[Dataset items]

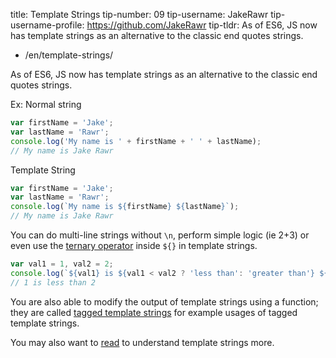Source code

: 

title: Template Strings
tip-number: 09
tip-username: JakeRawr
tip-username-profile: https://github.com/JakeRawr
tip-tldr: As of ES6, JS now has template strings as an alternative to the classic end quotes strings.


  - /en/template-strings/



As of ES6, JS now has template strings as an alternative to the classic end quotes strings.

Ex:
Normal string

```javascript
var firstName = 'Jake';
var lastName = 'Rawr';
console.log('My name is ' + firstName + ' ' + lastName);
// My name is Jake Rawr
```
Template String

```javascript
var firstName = 'Jake';
var lastName = 'Rawr';
console.log(`My name is ${firstName} ${lastName}`);
// My name is Jake Rawr
```

You can do multi-line strings without `\n`, perform simple logic (ie 2+3) or even use the [ternary operator](https://developer.mozilla.org/en/docs/Web/JavaScript/Reference/Operators/Conditional_Operator) inside `${}` in template strings.

```javascript
var val1 = 1, val2 = 2;
console.log(`${val1} is ${val1 < val2 ? 'less than': 'greater than'} ${val2}`)
// 1 is less than 2
```

You are also able to modify the output of template strings using a function; they are called [tagged template strings](https://developer.mozilla.org/en-US/docs/Web/JavaScript/Reference/template_strings#Tagged_template_strings) for example usages of tagged template strings.

You may also want to [read](https://hacks.mozilla.org/2015/05/es6-in-depth-template-strings-2) to understand template strings more.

DESCRIPTION OF THE TASK
Write out every line of the entries that holds the word "https".

FINAL ANSWER
tip-username-profile: https://github.com/JakeRawr
You can do multi-line strings without `\n`, perform simple logic (ie 2+3) or even use the [ternary operator](https://developer.mozilla.org/en/docs/Web/JavaScript/Reference/Operators/Conditional_Operator) inside `${}` in template strings.
You are also able to modify the output of template strings using a function; they are called [tagged template strings](https://developer.mozilla.org/en-US/docs/Web/JavaScript/Reference/template_strings#Tagged_template_strings) for example usages of tagged template strings.
You may also want to [read](https://hacks.mozilla.org/2015/05/es6-in-depth-template-strings-2) to understand template strings more.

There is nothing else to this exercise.